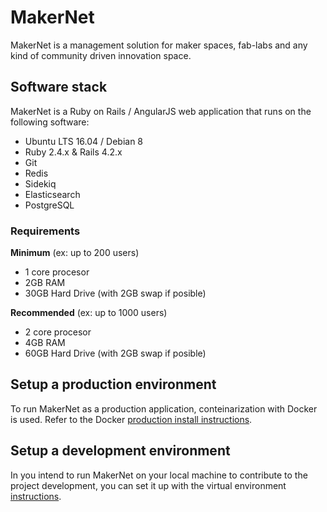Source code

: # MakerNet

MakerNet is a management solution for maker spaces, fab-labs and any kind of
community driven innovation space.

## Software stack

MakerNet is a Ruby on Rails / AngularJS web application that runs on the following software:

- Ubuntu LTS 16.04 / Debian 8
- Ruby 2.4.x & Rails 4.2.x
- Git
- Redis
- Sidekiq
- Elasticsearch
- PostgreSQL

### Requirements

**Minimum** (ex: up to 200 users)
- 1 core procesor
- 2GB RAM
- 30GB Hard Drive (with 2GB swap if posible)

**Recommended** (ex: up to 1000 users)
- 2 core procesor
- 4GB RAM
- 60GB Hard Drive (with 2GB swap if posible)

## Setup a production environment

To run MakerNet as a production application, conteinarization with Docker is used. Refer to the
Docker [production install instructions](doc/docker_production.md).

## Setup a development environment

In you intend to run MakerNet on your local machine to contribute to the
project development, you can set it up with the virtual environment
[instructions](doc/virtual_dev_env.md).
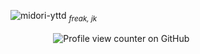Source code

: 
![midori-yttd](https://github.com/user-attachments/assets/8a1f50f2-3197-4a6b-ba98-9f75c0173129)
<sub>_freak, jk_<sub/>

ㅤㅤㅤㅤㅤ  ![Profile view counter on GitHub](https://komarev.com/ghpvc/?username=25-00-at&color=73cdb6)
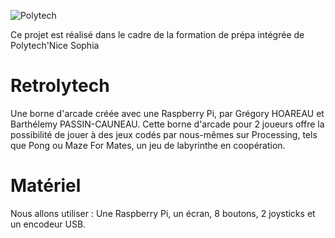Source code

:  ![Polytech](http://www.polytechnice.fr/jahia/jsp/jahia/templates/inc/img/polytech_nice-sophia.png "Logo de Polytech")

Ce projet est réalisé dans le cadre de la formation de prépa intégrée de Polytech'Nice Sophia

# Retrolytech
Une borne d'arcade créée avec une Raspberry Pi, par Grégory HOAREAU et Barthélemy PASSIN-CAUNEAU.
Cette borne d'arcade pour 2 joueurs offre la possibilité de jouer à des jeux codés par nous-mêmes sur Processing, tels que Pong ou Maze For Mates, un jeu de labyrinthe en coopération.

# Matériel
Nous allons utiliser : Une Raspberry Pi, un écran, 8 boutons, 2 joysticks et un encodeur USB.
===
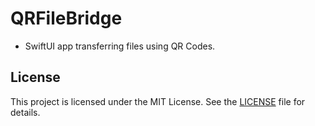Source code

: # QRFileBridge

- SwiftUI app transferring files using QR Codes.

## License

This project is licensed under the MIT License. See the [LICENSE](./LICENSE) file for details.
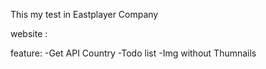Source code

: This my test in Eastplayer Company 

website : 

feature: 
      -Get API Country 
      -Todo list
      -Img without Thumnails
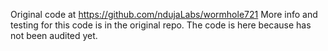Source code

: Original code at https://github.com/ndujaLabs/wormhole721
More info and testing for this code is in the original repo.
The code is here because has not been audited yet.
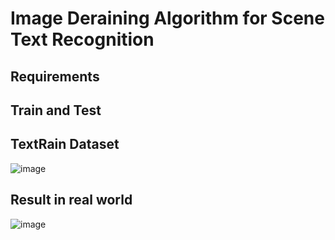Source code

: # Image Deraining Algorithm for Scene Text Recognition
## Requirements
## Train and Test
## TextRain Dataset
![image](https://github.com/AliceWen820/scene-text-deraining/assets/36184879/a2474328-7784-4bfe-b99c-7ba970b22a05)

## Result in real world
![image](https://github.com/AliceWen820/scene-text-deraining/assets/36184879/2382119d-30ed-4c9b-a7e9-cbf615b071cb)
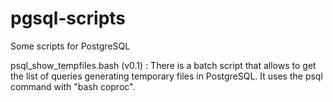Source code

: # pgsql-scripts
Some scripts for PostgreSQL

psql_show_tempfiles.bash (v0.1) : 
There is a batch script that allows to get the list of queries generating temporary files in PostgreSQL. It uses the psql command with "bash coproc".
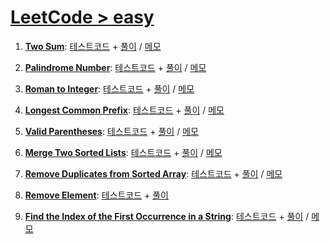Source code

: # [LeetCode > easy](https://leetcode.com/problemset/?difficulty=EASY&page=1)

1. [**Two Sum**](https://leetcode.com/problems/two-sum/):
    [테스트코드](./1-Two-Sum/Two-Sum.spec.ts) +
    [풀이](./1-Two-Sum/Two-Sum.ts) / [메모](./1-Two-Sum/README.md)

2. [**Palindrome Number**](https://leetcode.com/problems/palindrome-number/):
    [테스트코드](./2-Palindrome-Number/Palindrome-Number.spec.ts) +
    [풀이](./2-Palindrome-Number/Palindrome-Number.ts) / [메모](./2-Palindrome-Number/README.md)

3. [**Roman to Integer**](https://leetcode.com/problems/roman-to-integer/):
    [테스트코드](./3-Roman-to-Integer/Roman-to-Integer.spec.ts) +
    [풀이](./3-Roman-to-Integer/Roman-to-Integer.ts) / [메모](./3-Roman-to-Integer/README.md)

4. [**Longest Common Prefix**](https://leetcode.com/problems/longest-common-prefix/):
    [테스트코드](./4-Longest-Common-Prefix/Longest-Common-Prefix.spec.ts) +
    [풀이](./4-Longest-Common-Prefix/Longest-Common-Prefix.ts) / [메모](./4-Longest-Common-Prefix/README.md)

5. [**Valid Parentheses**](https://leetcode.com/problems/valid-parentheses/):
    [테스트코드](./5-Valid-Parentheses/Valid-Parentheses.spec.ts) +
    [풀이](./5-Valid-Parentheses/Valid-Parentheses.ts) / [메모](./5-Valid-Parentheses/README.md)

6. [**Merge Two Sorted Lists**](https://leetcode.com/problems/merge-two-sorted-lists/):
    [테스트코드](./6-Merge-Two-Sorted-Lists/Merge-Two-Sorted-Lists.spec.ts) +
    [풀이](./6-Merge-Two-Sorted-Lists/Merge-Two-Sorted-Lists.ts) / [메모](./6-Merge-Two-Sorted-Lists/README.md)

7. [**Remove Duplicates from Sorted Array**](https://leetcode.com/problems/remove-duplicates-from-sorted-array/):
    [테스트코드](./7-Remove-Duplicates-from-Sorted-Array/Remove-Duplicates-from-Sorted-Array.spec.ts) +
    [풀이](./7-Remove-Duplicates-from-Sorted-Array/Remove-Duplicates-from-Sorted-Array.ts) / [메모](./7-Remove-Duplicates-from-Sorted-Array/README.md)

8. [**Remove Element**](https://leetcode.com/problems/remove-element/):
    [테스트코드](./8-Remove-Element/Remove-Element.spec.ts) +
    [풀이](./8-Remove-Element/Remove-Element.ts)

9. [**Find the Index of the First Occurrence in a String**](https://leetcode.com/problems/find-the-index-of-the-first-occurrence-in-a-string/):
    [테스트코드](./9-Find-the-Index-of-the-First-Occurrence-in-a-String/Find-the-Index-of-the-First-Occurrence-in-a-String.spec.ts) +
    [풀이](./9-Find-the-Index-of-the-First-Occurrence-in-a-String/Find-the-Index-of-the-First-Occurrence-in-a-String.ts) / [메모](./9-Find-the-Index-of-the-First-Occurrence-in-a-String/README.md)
===
** Problem statement **
From the entries above, list each line with "assets" in it.

** Reply **
![midori-yttd](https://github.com/user-attachments/assets/8a1f50f2-3197-4a6b-ba98-9f75c0173129)
![image](https://github.com/AliceWen820/scene-text-deraining/assets/36184879/a2474328-7784-4bfe-b99c-7ba970b22a05)
![image](https://github.com/AliceWen820/scene-text-deraining/assets/36184879/2382119d-30ed-4c9b-a7e9-cbf615b071cb)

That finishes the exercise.